3) Distribution of the clones sharing the same mutations according to the lineage they belong to:

  • Lin Nb: Number of lineages where the same mutations are detected.

  • EO Nb: Number of evolved organisms sharing the same mutations.

Note

Be careful: The result number may change depending on how identical mutations are defined!

B. In the “Shared Mutated GOs” mode:

../../_images/evo10.png

1) Description of common mutated GOs:

  • MoveTo: Click on the icon glass to access to the genomic map of the reference sequence centered around the mutated GO.

  • GO Label: Each label encompasses a link to the information form of the Genomic Object considered.

  • GO Type: ‘CDS’, ‘fCDS’, ‘rRNA’, ‘tRNA’ or ‘misc_RNA’.
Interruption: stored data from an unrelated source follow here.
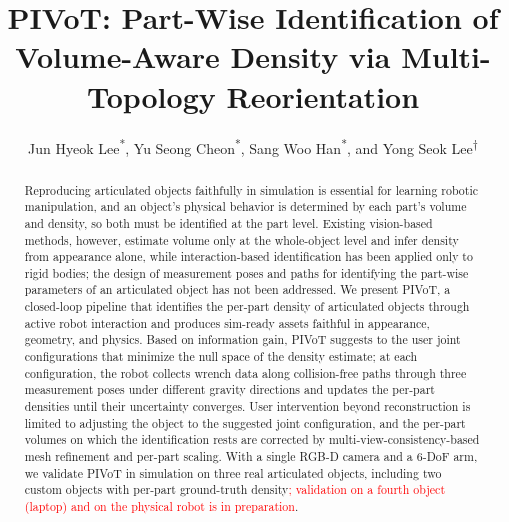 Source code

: \documentclass[conference]{IEEEtran}
\newcommand{\rev}[1]{\textcolor{red}{#1}}
\begin{document}
\title{PIVoT: Part-Wise Identification of Volume-Aware Density via Multi-Topology Reorientation}


\author{Jun Hyeok Lee\textsuperscript{*}, Yu Seong Cheon\textsuperscript{*}, Sang Woo Han\textsuperscript{*}, and Yong Seok Lee\textsuperscript{$\dagger$}}

\maketitle

\begin{abstract}
Reproducing articulated objects faithfully in simulation is essential for learning robotic manipulation, and an object's physical behavior is determined by each part's volume and density, so both must be identified at the part level. Existing vision-based methods, however, estimate volume only at the whole-object level and infer density from appearance alone, while interaction-based identification has been applied only to rigid bodies; the design of measurement poses and paths for identifying the part-wise parameters of an articulated object has not been addressed. We present PIVoT, a closed-loop pipeline that identifies the per-part density of articulated objects through active robot interaction and produces sim-ready assets faithful in appearance, geometry, and physics. Based on information gain, PIVoT suggests to the user joint configurations that minimize the null space of the density estimate; at each configuration, the robot collects wrench data along collision-free paths through three measurement poses under different gravity directions and updates the per-part densities until their uncertainty converges. User intervention beyond reconstruction is limited to adjusting the object to the suggested joint configuration, and the per-part volumes on which the identification rests are corrected by multi-view-consistency-based mesh refinement and per-part scaling. With a single RGB-D camera and a 6-DoF arm, we validate PIVoT in simulation on three real articulated objects, including two custom objects with per-part ground-truth density\rev{; validation on a fourth object (laptop) and on the physical robot is in preparation}.

\end{abstract}
\end{document}
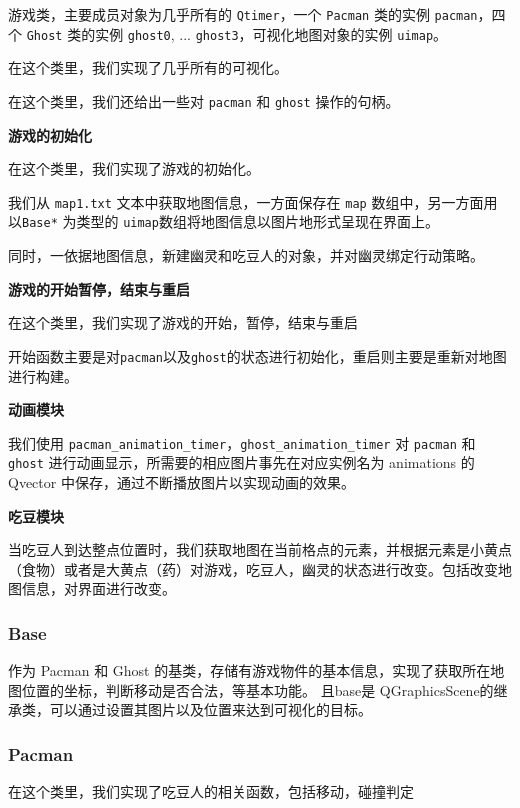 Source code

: \documentclass[UTF8,11pt]{ctexart}
\begin{document}
        游戏类，主要成员对象为几乎所有的 \verb|Qtimer|，一个 \verb|Pacman| 类的实例 \verb|pacman|，四个 \verb|Ghost| 类的实例 \verb|ghost0|, ... \verb|ghost3|，可视化地图对象的实例 \verb|uimap|。
	
        在这个类里，我们实现了几乎所有的可视化。
	
        在这个类里，我们还给出一些对 \verb|pacman| 和 \verb|ghost| 操作的句柄。
    
    
        \textbf{游戏的初始化}
	
        在这个类里，我们实现了游戏的初始化。
	   
        我们从 \verb|map1.txt| 文本中获取地图信息，一方面保存在 \verb|map| 数组中，另一方面用 以\verb|Base*| 为类型的 \verb|uimap|数组将地图信息以图片地形式呈现在界面上。
	
        同时，一依据地图信息，新建幽灵和吃豆人的对象，并对幽灵绑定行动策略。
        
        \textbf{游戏的开始暂停，结束与重启}
	    
        在这个类里，我们实现了游戏的开始，暂停，结束与重启
        
        开始函数主要是对\verb|pacman|以及\verb|ghost|的状态进行初始化，重启则主要是重新对地图进行构建。
        
        \textbf{动画模块}
	
        我们使用 \verb|pacman_animation_timer|，\verb|ghost_animation_timer| 对 \verb|pacman| 和 \verb|ghost| 进行动画显示，所需要的相应图片事先在对应实例名为 animations 的 Qvector 中保存，通过不断播放图片以实现动画的效果。
        
        \textbf{吃豆模块}
	    
        当吃豆人到达整点位置时，我们获取地图在当前格点的元素，并根据元素是小黄点（食物）或者是大黄点（药）对游戏，吃豆人，幽灵的状态进行改变。包括改变地图信息，对界面进行改变。

        \subsubsection{Base}

	    作为 Pacman 和 Ghost 的基类，存储有游戏物件的基本信息，实现了获取所在地图位置的坐标，判断移动是否合法，等基本功能。
        且base是 QGraphicsScene的继承类，可以通过设置其图片以及位置来达到可视化的目标。

        \subsubsection{Pacman}
	    在这个类里，我们实现了吃豆人的相关函数，包括移动，碰撞判定
        
\end{document}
  • GO Description: [GO_gene_name] | GO_product | GO_begin | GO_end | GO_frame

2) Distribution of the clones sharing the same mutated GOs according to the lineage they belong to:

  • Lin Nb: Number of lineages where the same mutated GOs are detected.

  • EO Nb: Number of evolved organisms sharing the same mutated GOs.

Tip

In both cases, you can export the Genomic Objects reported in the result table to a private Gene Cart thanks to the “Export to Gene Cart” button.

Graphical Analysis

What is the aim of the Graphical Analysis tool?

To visualize the distribution of a specific clone’s mutations along the circular representation of a reference genome.

And to detect potential hot spots of mutations.

How to use this tool?

This tool is based on the CGView (see What is CGView?).

../../_images/evo11.png
  1. Choose a reference sequence.

  2. Select the clone for which you want to visualize the mutations.

  3. If you want, you can specify:

    • the nature of the relevant mutations,

    • their location on the reference genome,

    • the sequencing technology used to produce the data from which the mutations have been predicted,

    • the mutation score,

    • the portion of the reference sequence which must be screened, and

    • the length of the mutations.

  4. Launch CGView.

../../_images/NGS_CGViewer.png

Tip

You can decide which Genomic Objects (GOs) and corresponding labels will be displayed on the circular map thanks to the two selection lists situated next to the CGView button.

What can you see on the graphical representation?

Tracks (from the outside):

  1. Predicted CDSs transcribed in the negative strand (automatic annotations in purple, automatic annotations transfered from reference genome in orange, validated annotations in red).

  2. Predicted CDSs transcribed in the positive strand (same colors as above).

  3. Transposases (green) and pseudogenes (yellow).

  4. Predicted mutational events (SNPs in brown, insertions in blue, deletions in green).